The Rapid Outcomes from Agricultural Research (ROAR) program deploys urgent funding to support research and outreach in response to emerging or unanticipated threats to the nation’s food supply or agricultural systems.

Plant and animal pests and pathogens can strike quickly, devastating crops, livestock and livelihoods. When such unplanned events occur, it often takes months before an effective response can be mounted. Researchers must understand these pests and pathogens before they can develop an effective solution. While the initial period after pest or pathogen detection is critical to stopping the threat, conventional research funding opportunities take significant time and effort to pursue.

To address these outbreaks quickly, FFAR makes rapid grants through ROAR for research related to response, prevention or mitigation of new pests and pathogens. ROAR’s one-year funding fills urgent research gaps until traditional, longer-term funding can be secured.

ROAR grants are swift, diverse and far-reaching. In the past, we have awarded ROAR grants to combat invasive weevils, lettuce wilt, swine viruses and cattle ticks, among other pests and pathogens.

Application Guidelines

Does ROAR fund weather, natural disaster or food safety response efforts?

No, ROAR funds cannot be used for weather, natural disaster, or food safety response efforts. ROAR is intended to support research and coordination to halt pre-farm gate pest or pathogen outbreaks.

Can ROAR funds be used prior to an outbreak?

Yes. Funding up to $150,000 may be made available to support the development of diagnostic tools, outreach, research and other efforts to mitigate, contain, or prevent a pest or pathogen outbreak. The funding amount will be determined by several criteria including the geographic range, the number of animals or plants impacted, economic impact and the likelihood of an outbreak to occur. Funding is contingent upon providing matching funds.

Are international issues eligible for consideration?

Generally, no. FFAR reserves the right to pursue and consider research on international outbreaks with the potential for significant impact. FFAR will pursue these opportunities through direct solicitation, please do not contact the organization regarding these issues.

Does ROAR support the fundamental science and development for general-use diagnostic platforms?

No. Diagnostic tools must be specific to an imminent or ongoing disease or pest outbreak and must have a high potential for dissemination to industry.

Does ROAR support research on new application practices and technologies for conventional or organic pesticides?

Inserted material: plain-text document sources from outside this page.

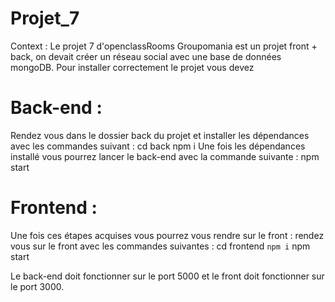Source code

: # Projet_7
Context : Le projet 7 d'openclassRooms Groupomania  est un projet front + back, on devait créer un réseau social avec une base de données mongoDB. 
Pour installer correctement le projet vous devez 
# Back-end : 
Rendez vous dans le dossier back du projet et installer les dépendances avec les commandes suivant : 
cd back 
npm i 
Une fois les dépendances installé vous pourrez lancer le back-end avec la commande suivante :
npm start 

# Frontend :
Une fois ces étapes acquises vous pourrez vous rendre sur le front : 
rendez vous sur le front avec les commandes suivantes : 
cd frontend
`npm i`
npm start

Le back-end doit fonctionner sur le port 5000 et le front doit fonctionner sur le port 3000.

Can ROAR funds be applied for at the time of an outbreak?

Yes. Consortia are encouraged to submit a one-page concept note outlining:

  1. The research team members including researchers, industry representatives and government officials;
  2. The source and amount of matching funds for the project; and
  3. A brief description of the pest or pathogen threat and why it should be considered for rapid funding.

The team must designate a lead organization to enter into the potential grant agreement with FFAR. Based on the concept note, we may invite the team to submit an application for the ROAR program. Once the application is submitted, we decide on the application within approximately one week. If awarded, we disburse funds within two days of the decision.

Who can provide matching funds?

FFAR accepts matching funds from non-federal sources, including state, university, industry and private organizations. We cannot count US federal funding as matching funds; however, federal funds can still be used to supplement the budget for a ROAR project.

Can federally funded groups participate in ROAR?

Yes, federally funded groups can participate as part of the ROAR consortia and can contribute financially to our research programs; however, these funds cannot be used as a match for the release of FFAR funds. Non-federal dollars must be included as a source of matching funds.